**Activity:** Each record here should be printed again exactly; please leave its pictures out.

**Pictures paired with source code:**

•••

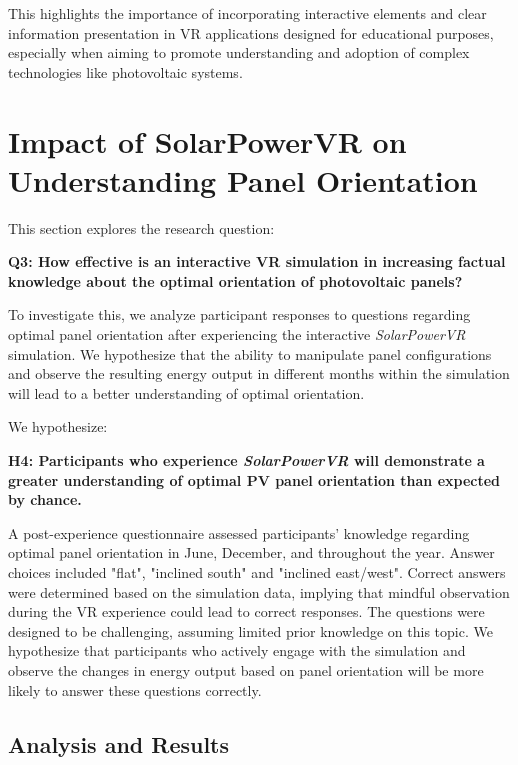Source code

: \documentclass[draft, final]{vutinfth} %
\begin{document}
This highlights the importance of incorporating interactive elements and clear information presentation in VR applications designed for educational purposes, especially when aiming to promote understanding and adoption of complex technologies like photovoltaic systems.

\section{Impact of SolarPowerVR on Understanding Panel Orientation}

This section explores the research question:

\textbf{Q3: How effective is an interactive VR simulation in increasing factual knowledge about the optimal orientation of photovoltaic panels?}

To investigate this, we analyze participant responses to questions regarding optimal panel orientation after experiencing the interactive \textit{SolarPowerVR} simulation. We hypothesize that the ability to manipulate panel configurations and observe the resulting energy output in different months within the simulation will lead to a better understanding of optimal orientation.

We hypothesize:

\textbf{H4: Participants who experience \textit{SolarPowerVR} will demonstrate a greater understanding of optimal PV panel orientation than expected by chance.}

A post-experience questionnaire assessed participants' knowledge regarding optimal panel orientation in June, December, and throughout the year. Answer choices included "flat", "inclined south" and "inclined east/west". Correct answers were determined based on the simulation data, implying that mindful observation during the VR experience could lead to correct responses. The questions were designed to be challenging, assuming limited prior knowledge on this topic. We hypothesize that participants who actively engage with the simulation and observe the changes in energy output based on panel orientation will be more likely to answer these questions correctly.

\subsection{Analysis and Results}
\end{document}
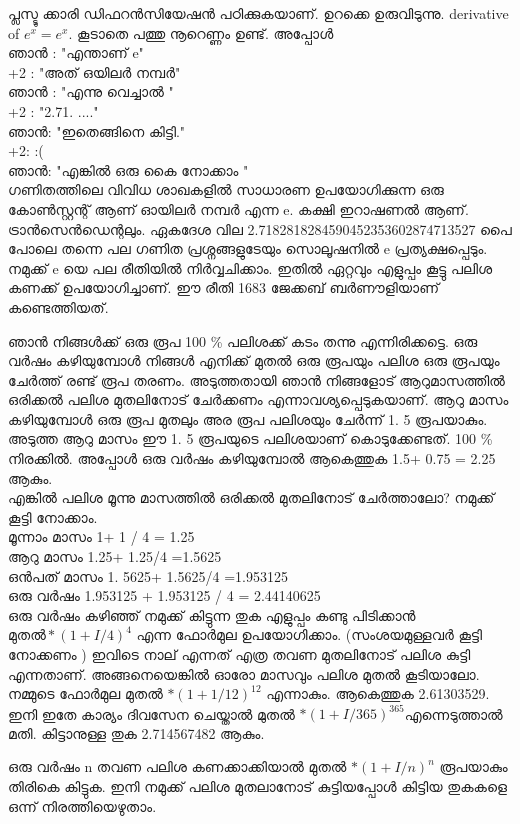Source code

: \documentclass[10pt,a4paper]{report}
\begin{document}
 പ്ലസ്ടു ക്കാരി ഡിഫറൻസിയേഷൻ പഠിക്കുകയാണ്.  ഉറക്കെ ഉരുവിടുന്നു.  derivative of $ e^x = e^x$. കൂടാതെ പത്തു നൂറെണ്ണം ഉണ്ട്. അപ്പോൾ \\
  ഞാൻ : "എന്താണ്  e"\\
 +2 : "അത് ഒയിലർ നമ്പർ" \\ 
 ഞാൻ :  "എന്നു വെച്ചാൽ "\\
 +2  :   "2.71. ...."\\
 ഞാൻ: "ഇതെങ്ങിനെ കിട്ടി." \\
 +2:    :( \\
 ഞാൻ: "എങ്കിൽ ഒരു കൈ നോക്കാം " \\
    ഗണിതത്തിലെ വിവിധ ശാഖകളിൽ സാധാരണ ഉപയോഗിക്കുന്ന ഒരു കോൺസ്റ്റന്റ് ആണ്  ഓയിലർ നമ്പർ എന്ന e. കക്ഷി ഇറാഷണൽ ആണ്. ട്രാൻസെൻഡെന്റലും.  ഏകദേശ വില 2.7182818284590452353602874713527  പൈ പോലെ തന്നെ പല  ഗണിത പ്രശ്നങ്ങളുടേയും സൊലൂഷനിൽ e പ്രത്യക്ഷപ്പെടും. നമുക്ക് e യെ പല  രീതിയിൽ നിർവ്വചിക്കാം. ഇതിൽ ഏറ്റവും എളുപ്പം കൂട്ടു പലിശ കണക്ക്  ഉപയോഗിച്ചാണ്. ഈ രീതി 1683 ജേക്കബ് ബർണൗളിയാണ് കണ്ടെത്തിയത്.

 ഞാൻ നിങ്ങൾക്ക് ഒരു  രൂപ 100 \% പലിശക്ക് കടം തന്നു എന്നിരിക്കട്ടെ. ഒരു വർഷം കഴിയുമ്പോൾ നിങ്ങൾ  എനിക്ക് മുതൽ ഒരു രൂപയും പലിശ ഒരു രൂപയും ചേർത്ത് രണ്ട് രൂപ തരണം.  അടുത്തതായി ഞാൻ നിങ്ങളോട് ആറുമാസത്തിൽ ഒരിക്കൽ പലിശ മുതലിനോട് ചേർക്കണം  എന്നാവശ്യപ്പെടുകയാണ്. ആറു മാസം കഴിയുമ്പോൾ ഒരു രൂപ മുതലും അര രൂപ പലിശയും  ചേർന്ന് 1. 5 രൂപയാകും. അടുത്ത ആറു മാസം ഈ 1. 5 രൂപയുടെ പലിശയാണ്  കൊടുക്കേണ്ടത്. 100 \% നിരക്കിൽ. അപ്പോൾ ഒരു വർഷം കഴിയുമ്പോൽ ആകെത്തുക 1.5+  0.75 = 2.25 ആകും. \\
 എങ്കിൽ പലിശ  മൂന്നു മാസത്തിൽ ഒരിക്കൽ മുതലിനോട് ചേർത്താലോ? നമുക്ക് കൂട്ടി നോക്കാം.\\
 മൂന്നാം മാസം 1+ 1 / 4 = 1.25 \\
 ആറു മാസം  1.25+ 1.25/4 =1.5625 \\
 ഒൻപത് മാസം 1. 5625+ 1.5625/4 =1.953125 \\
 ഒരു വർഷം    1.953125 + 1.953125 / 4 = 2.44140625 \\
 ഒരു വർഷം കഴിഞ്ഞ് നമുക്ക് കിട്ടുന്ന തുക എളുപ്പം കണ്ടു പിടിക്കാൻ  
 $ \textbf{മുതൽ} *  (1+ I / 4) ^ 4 $ എന്ന ഫോർമുല ഉപയോഗിക്കാം. (സംശയമുള്ളവർ കൂട്ടി  നോക്കണം ) ഇവിടെ നാല് എന്നത് എത്ര തവണ  മുതലിനോട് പലിശ കുട്ടി എന്നതാണ്‌.  അങ്ങനെയെങ്കിൽ ഓരോ മാസവും പലിശ മുതൽ കൂടിയാലോ. നമ്മുടെ ഫോർമുല മുതൽ $ * (1+1/12) ^{12}$ എന്നാകും. ആകെത്തുക 2.61303529.  ഇനി ഇതേ കാര്യം ദിവസേന ചെയ്താൽ   മുതൽ $ * (1+ I / 365) ^ {365} $എന്നെടുത്താൽ മതി. കിട്ടാനുള്ള തുക 2.714567482  ആകും.
 
 
 ഒരു വർഷം n തവണ പലിശ കണക്കാക്കിയാൽ  മുതൽ $ * (1+ I / n) ^ n $ രൂപയാകും തിരികെ കിട്ടുക.
ഇനി നമുക്ക് പലിശ മുതലാനോട് കുട്ടിയപ്പോൾ കിട്ടിയ തുകകളെ ഒന്ന് നിരത്തിയെഴുതാം.
\end{document}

•••

**Solution to this task:**
Source code

: \documentclass[draft, final]{vutinfth} %
\begin{document}
This highlights the importance of incorporating interactive elements and clear information presentation in VR applications designed for educational purposes, especially when aiming to promote understanding and adoption of complex technologies like photovoltaic systems.

\section{Impact of SolarPowerVR on Understanding Panel Orientation}

This section explores the research question:

\textbf{Q3: How effective is an interactive VR simulation in increasing factual knowledge about the optimal orientation of photovoltaic panels?}

To investigate this, we analyze participant responses to questions regarding optimal panel orientation after experiencing the interactive \textit{SolarPowerVR} simulation. We hypothesize that the ability to manipulate panel configurations and observe the resulting energy output in different months within the simulation will lead to a better understanding of optimal orientation.

We hypothesize:

\textbf{H4: Participants who experience \textit{SolarPowerVR} will demonstrate a greater understanding of optimal PV panel orientation than expected by chance.}

A post-experience questionnaire assessed participants' knowledge regarding optimal panel orientation in June, December, and throughout the year. Answer choices included "flat", "inclined south" and "inclined east/west". Correct answers were determined based on the simulation data, implying that mindful observation during the VR experience could lead to correct responses. The questions were designed to be challenging, assuming limited prior knowledge on this topic. We hypothesize that participants who actively engage with the simulation and observe the changes in energy output based on panel orientation will be more likely to answer these questions correctly.

\subsection{Analysis and Results}
\end{document}
Source code

: \documentclass[10pt,a4paper]{report}
\begin{document}
 പ്ലസ്ടു ക്കാരി ഡിഫറൻസിയേഷൻ പഠിക്കുകയാണ്.  ഉറക്കെ ഉരുവിടുന്നു.  derivative of $ e^x = e^x$. കൂടാതെ പത്തു നൂറെണ്ണം ഉണ്ട്. അപ്പോൾ \\
  ഞാൻ : "എന്താണ്  e"\\
 +2 : "അത് ഒയിലർ നമ്പർ" \\ 
 ഞാൻ :  "എന്നു വെച്ചാൽ "\\
 +2  :   "2.71. ...."\\
 ഞാൻ: "ഇതെങ്ങിനെ കിട്ടി." \\
 +2:    :( \\
 ഞാൻ: "എങ്കിൽ ഒരു കൈ നോക്കാം " \\
    ഗണിതത്തിലെ വിവിധ ശാഖകളിൽ സാധാരണ ഉപയോഗിക്കുന്ന ഒരു കോൺസ്റ്റന്റ് ആണ്  ഓയിലർ നമ്പർ എന്ന e. കക്ഷി ഇറാഷണൽ ആണ്. ട്രാൻസെൻഡെന്റലും.  ഏകദേശ വില 2.7182818284590452353602874713527  പൈ പോലെ തന്നെ പല  ഗണിത പ്രശ്നങ്ങളുടേയും സൊലൂഷനിൽ e പ്രത്യക്ഷപ്പെടും. നമുക്ക് e യെ പല  രീതിയിൽ നിർവ്വചിക്കാം. ഇതിൽ ഏറ്റവും എളുപ്പം കൂട്ടു പലിശ കണക്ക്  ഉപയോഗിച്ചാണ്. ഈ രീതി 1683 ജേക്കബ് ബർണൗളിയാണ് കണ്ടെത്തിയത്.

 ഞാൻ നിങ്ങൾക്ക് ഒരു  രൂപ 100 \% പലിശക്ക് കടം തന്നു എന്നിരിക്കട്ടെ. ഒരു വർഷം കഴിയുമ്പോൾ നിങ്ങൾ  എനിക്ക് മുതൽ ഒരു രൂപയും പലിശ ഒരു രൂപയും ചേർത്ത് രണ്ട് രൂപ തരണം.  അടുത്തതായി ഞാൻ നിങ്ങളോട് ആറുമാസത്തിൽ ഒരിക്കൽ പലിശ മുതലിനോട് ചേർക്കണം  എന്നാവശ്യപ്പെടുകയാണ്. ആറു മാസം കഴിയുമ്പോൾ ഒരു രൂപ മുതലും അര രൂപ പലിശയും  ചേർന്ന് 1. 5 രൂപയാകും. അടുത്ത ആറു മാസം ഈ 1. 5 രൂപയുടെ പലിശയാണ്  കൊടുക്കേണ്ടത്. 100 \% നിരക്കിൽ. അപ്പോൾ ഒരു വർഷം കഴിയുമ്പോൽ ആകെത്തുക 1.5+  0.75 = 2.25 ആകും. \\
 എങ്കിൽ പലിശ  മൂന്നു മാസത്തിൽ ഒരിക്കൽ മുതലിനോട് ചേർത്താലോ? നമുക്ക് കൂട്ടി നോക്കാം.\\
 മൂന്നാം മാസം 1+ 1 / 4 = 1.25 \\
 ആറു മാസം  1.25+ 1.25/4 =1.5625 \\
 ഒൻപത് മാസം 1. 5625+ 1.5625/4 =1.953125 \\
 ഒരു വർഷം    1.953125 + 1.953125 / 4 = 2.44140625 \\
 ഒരു വർഷം കഴിഞ്ഞ് നമുക്ക് കിട്ടുന്ന തുക എളുപ്പം കണ്ടു പിടിക്കാൻ  
 $ \textbf{മുതൽ} *  (1+ I / 4) ^ 4 $ എന്ന ഫോർമുല ഉപയോഗിക്കാം. (സംശയമുള്ളവർ കൂട്ടി  നോക്കണം ) ഇവിടെ നാല് എന്നത് എത്ര തവണ  മുതലിനോട് പലിശ കുട്ടി എന്നതാണ്‌.  അങ്ങനെയെങ്കിൽ ഓരോ മാസവും പലിശ മുതൽ കൂടിയാലോ. നമ്മുടെ ഫോർമുല മുതൽ $ * (1+1/12) ^{12}$ എന്നാകും. ആകെത്തുക 2.61303529.  ഇനി ഇതേ കാര്യം ദിവസേന ചെയ്താൽ   മുതൽ $ * (1+ I / 365) ^ {365} $എന്നെടുത്താൽ മതി. കിട്ടാനുള്ള തുക 2.714567482  ആകും.
 
 
 ഒരു വർഷം n തവണ പലിശ കണക്കാക്കിയാൽ  മുതൽ $ * (1+ I / n) ^ n $ രൂപയാകും തിരികെ കിട്ടുക.
ഇനി നമുക്ക് പലിശ മുതലാനോട് കുട്ടിയപ്പോൾ കിട്ടിയ തുകകളെ ഒന്ന് നിരത്തിയെഴുതാം.
\end{document}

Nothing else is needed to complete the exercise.